費用負担の先行する楽天モバイルについては、4月のサービス開始から3カ月で100万回線の申し込みがあり、順調なスタートであると強調した。基地局の増設も前倒しで取り組んでいるという。大手キャリアがサービスを開始している5G(次世代通信規格)は、今秋のサービス開始に向けて日本電気(6701、NEC)と組み、開発を進めている。

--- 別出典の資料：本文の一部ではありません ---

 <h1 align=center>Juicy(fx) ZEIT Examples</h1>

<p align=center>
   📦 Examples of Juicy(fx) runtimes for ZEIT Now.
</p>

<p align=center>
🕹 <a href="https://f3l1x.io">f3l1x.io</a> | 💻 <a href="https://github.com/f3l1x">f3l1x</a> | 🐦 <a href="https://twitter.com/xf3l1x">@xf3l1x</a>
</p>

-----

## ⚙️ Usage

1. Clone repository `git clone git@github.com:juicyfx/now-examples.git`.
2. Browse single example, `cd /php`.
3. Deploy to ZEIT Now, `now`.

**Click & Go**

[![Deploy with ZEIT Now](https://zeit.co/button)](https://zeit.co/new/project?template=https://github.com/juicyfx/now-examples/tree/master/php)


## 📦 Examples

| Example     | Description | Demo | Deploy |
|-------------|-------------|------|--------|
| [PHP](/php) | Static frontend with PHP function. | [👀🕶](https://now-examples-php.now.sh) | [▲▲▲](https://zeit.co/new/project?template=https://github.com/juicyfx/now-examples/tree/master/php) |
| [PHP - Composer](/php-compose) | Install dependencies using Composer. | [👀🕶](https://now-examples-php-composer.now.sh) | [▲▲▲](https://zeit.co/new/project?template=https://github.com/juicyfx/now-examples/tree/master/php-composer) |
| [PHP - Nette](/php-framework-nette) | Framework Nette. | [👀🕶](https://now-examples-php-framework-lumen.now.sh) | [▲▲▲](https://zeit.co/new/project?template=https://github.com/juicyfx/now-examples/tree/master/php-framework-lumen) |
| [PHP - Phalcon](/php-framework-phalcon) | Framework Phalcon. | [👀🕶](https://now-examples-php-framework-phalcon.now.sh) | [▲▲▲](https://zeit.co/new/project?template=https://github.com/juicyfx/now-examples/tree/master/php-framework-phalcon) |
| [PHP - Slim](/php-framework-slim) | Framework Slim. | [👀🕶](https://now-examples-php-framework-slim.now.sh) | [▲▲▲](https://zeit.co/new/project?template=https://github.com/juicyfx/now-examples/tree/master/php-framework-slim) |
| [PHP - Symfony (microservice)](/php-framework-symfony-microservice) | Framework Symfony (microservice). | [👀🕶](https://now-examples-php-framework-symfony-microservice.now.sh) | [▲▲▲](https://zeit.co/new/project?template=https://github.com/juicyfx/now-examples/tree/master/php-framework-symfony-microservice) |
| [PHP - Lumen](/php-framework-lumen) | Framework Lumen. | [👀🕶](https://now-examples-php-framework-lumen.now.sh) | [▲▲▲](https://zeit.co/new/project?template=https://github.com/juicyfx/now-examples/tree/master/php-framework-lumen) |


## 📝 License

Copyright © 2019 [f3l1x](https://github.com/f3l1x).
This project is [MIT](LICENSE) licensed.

楽天モバイルの今後の展開としてRCP戦略についても言及した。楽天が通信事業者に対して、仮想化された通信ネットワークを提供する。楽天モバイルは今年5月に米国のネットワーク運用システムなどを手掛ける米イノアイの買収を発表しており、RCPの海外展開に向けて準備を進めている。開発の道のりは長いものの、三木谷会長はRCPについて「モバイル事業者はおよそ3割のコストを削減できる。市場規模としては年間30兆円から40兆円が見込まれる。従来のネットワークの概念を根底から覆すものを開発している」と期待を込めた。(QUICK Market Eyes 阿部哲太郎)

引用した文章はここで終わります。